I was in a really nice Chinese restaurant inside the hotel, and I found myself having to explain to the waiter AND the chef — for the millionth time, it seemed like — what vegan was. And that no, just a salad would not work! I have been offered a salad so many times, in so many places, in so many different countries, and that’s not fair. I had a visceral anger every time another one landed in front of me.
But here’s the thing — sitting in that restaurant, I finally realized something that changed how I saw the whole problem: they truly did not know. They were wanting to help, and trying to help, but they just did not know HOW. Something happened in my head right there, and I thought of an app, or a program, or SOMETHING to help the hotel understand before I ever sat down. I even told the waiter about the idea, and his reaction stuck with me: “Yes — that’s a great idea, because we WANT to help.”
That was about seven years ago.
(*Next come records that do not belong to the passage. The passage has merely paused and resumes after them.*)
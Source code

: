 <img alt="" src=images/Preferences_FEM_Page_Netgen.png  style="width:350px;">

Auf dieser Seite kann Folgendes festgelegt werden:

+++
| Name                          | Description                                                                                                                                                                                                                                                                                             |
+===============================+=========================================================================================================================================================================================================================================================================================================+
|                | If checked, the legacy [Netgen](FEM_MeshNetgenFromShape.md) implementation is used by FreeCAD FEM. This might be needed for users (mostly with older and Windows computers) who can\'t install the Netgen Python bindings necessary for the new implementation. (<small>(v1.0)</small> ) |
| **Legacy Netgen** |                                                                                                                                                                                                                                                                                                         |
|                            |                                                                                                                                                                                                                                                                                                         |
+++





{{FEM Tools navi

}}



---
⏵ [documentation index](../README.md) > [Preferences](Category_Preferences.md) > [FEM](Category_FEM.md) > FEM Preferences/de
I never forgot it, but I thought it was too big of a deal for me to do, so I let it sit on the back burner. A few months ago it finally hit me: I really CAN do this. So I did, period!
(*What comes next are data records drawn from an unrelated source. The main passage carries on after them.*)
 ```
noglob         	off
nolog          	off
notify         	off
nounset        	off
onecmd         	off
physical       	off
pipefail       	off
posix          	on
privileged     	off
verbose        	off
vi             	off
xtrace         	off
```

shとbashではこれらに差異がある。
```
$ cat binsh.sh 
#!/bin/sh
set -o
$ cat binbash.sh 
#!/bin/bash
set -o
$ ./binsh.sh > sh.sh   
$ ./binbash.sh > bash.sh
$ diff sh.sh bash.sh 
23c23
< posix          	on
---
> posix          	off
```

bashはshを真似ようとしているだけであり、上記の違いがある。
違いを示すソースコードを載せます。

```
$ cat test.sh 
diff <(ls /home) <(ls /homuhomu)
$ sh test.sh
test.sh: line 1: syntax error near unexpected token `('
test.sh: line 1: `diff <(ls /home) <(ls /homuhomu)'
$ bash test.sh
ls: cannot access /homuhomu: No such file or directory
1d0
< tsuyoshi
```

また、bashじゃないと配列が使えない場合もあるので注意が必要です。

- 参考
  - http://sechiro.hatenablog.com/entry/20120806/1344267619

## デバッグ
What’s Actually Unfair About How Hotels Feed Special-Diet Travelers?
The short answer: we pay full price for full service, and we get less service. A full-service hotel hands the table next to me a gourmet meal and hands me iceberg lettuce — and calls that “accommodated.”
Look, I understand that I’m the oddball out in most cases. There are far fewer of us than there are meat eaters. I am not asking for a miracle — but I at least want some CREATIVITY! You stay in a full-service hotel because you want full service. And excluding animal products is not a reason for them to give you less service than other people. It’s very easy once they know how to do it — you just remove this, maybe substitute that, and there you go!
And the part that really gets me: you earn club lounge access, you walk in hungry, and there is NOTHING in there you can eat. That’s unfair, period!
One more thing, because I’m critical but I’m always fair: the vegan and vegetarian “fad” has cooled off, and yes, some vegan restaurants are closing down. But those of us who don’t do this as a fad — this is just our lifestyle. We won’t change. And there are MILLIONS of us still checking into hotels every single night: plant-based travelers, Hindu and Jain vegetarians, gluten-free travelers, you name it. The problem never went anywhere.
What Happens When a Hotel Kitchen Actually Knows Ahead of Time?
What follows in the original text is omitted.